The goal was to produce one house so that Ian could decorate it with his grandparents while they were visiting. That evening, they'd watched while I'd sliced out the pieces deftly with a professional flair, turned them onto the sheet with aplomb, and baked the cakes to precisely the right level of doneness. I could not tell whether their watchful gaze was helping or hindering. In any case, assembling was a breeze, and the project looked like it was going to be a success.
The birthday parties include an activity where we create flowers, vines and decorations with colored royal icing that the children pipe from their own pouches. We dry each child's creations on sheets in an oven suitably heated for white meringue while we work on making the cupcakes. The oven is twice as hot as a hot summer day, but cool to oven standards. So thinking that this might expedite the hardening process of the cement for the house, I wound butcher's string around the structure and placed it in a similarly cool oven. My parents-in-law pivoted in place to follow my moves. I shut the oven door. "Nothing else to watch here, just waiting." They drifted off to read books and massage their feet, and examine brochures and leaflets made for Lyon's light festival. I gave the house a half an hour in the oven.

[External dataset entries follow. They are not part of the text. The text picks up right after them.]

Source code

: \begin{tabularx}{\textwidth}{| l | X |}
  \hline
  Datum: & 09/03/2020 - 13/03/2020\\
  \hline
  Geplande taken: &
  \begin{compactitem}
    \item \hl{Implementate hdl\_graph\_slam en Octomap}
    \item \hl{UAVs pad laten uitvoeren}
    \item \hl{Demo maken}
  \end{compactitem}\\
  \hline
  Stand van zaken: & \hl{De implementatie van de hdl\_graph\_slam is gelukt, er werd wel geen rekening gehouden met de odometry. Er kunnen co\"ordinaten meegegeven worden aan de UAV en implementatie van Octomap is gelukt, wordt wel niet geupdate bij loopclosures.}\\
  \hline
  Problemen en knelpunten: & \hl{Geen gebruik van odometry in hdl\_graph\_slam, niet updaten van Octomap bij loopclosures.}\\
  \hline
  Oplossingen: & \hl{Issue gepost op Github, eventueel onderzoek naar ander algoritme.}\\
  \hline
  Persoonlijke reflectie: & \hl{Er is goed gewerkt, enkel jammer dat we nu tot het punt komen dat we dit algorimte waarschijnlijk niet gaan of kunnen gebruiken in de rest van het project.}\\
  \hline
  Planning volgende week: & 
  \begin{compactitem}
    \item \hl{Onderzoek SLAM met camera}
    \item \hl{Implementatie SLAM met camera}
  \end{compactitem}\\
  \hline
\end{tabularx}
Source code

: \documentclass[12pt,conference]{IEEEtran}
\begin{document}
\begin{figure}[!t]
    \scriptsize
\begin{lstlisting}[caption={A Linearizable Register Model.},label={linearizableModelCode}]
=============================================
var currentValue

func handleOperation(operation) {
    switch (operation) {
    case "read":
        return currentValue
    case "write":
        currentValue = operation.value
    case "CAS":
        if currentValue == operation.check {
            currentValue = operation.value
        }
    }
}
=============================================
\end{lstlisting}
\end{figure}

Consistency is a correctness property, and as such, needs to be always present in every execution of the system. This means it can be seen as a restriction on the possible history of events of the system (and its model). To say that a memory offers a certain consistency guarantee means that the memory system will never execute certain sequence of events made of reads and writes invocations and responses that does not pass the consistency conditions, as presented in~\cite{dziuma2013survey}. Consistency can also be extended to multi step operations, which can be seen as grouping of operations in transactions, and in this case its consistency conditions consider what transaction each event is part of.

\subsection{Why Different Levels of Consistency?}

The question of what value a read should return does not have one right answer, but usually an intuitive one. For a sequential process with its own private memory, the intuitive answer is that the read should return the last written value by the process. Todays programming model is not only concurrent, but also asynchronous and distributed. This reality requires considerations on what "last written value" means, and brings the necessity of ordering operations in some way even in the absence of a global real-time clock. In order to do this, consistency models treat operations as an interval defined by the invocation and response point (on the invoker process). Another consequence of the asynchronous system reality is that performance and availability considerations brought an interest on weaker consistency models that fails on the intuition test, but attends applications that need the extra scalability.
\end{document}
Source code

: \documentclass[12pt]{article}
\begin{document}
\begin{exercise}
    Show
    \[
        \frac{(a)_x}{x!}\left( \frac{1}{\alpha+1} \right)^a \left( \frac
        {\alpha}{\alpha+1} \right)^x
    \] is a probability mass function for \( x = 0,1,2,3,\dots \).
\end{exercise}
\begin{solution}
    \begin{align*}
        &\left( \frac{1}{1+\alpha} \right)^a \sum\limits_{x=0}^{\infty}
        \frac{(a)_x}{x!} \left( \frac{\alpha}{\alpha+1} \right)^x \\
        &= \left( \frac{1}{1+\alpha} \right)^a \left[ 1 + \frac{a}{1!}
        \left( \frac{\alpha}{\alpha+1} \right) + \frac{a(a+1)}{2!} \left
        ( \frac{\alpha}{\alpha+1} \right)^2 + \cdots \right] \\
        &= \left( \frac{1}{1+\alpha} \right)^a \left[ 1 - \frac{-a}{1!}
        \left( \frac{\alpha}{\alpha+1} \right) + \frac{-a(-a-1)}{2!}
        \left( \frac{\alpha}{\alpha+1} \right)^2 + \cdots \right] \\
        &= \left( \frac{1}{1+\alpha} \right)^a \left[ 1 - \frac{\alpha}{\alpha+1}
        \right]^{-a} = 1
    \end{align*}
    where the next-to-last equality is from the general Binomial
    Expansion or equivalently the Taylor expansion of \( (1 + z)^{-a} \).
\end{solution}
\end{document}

When I returned to the oven, they followed me. I opened it up, and saw that the heat in the oven had softened the cookie part of the house, and caused it to collapse into a broken heap, the cement remaining in tact. I pulled it out and let it bounce on the cooling rack for good measure. I pulled my hand away like it might be burned. This shock caused further collapse and they jumped slightly. "TA-DA!" I didn't have to say it so loudly. I turned to them gave a very good impression of self congratulatory pleasure, while they stared, in stony silence. The oven was buzzing, that electric buzz. I had to call the oven guy to come fix that.
"This, my dear beaux-parents, is a perfect chalet ruin, an authentic reproduction of the partial stone edifices, evidence of shepherds past on the pastroral slopes of the Belledone". The Belledone is a string of mountains in the Alps that is still largely agricultural. I said it to ensure that they didn't confuse it with the Beaufortain or Mont Blanc, the touristy areas where all the ruins have been snatched up by investors and gingerbread-like chalets built on their foundations. In the Belledone, the ruins stand as is in their regal solomn pride, hollow broken heaps of stone, columns and doorway arches, their wooden upper structures long rotted and gone, leaving us to dream about their past. We come across them all throughout the forests and on the hills during our walks there and like to climb in the ruins.
"BRAVO, Lucy! Encore une reussite!" chirped Brigitte.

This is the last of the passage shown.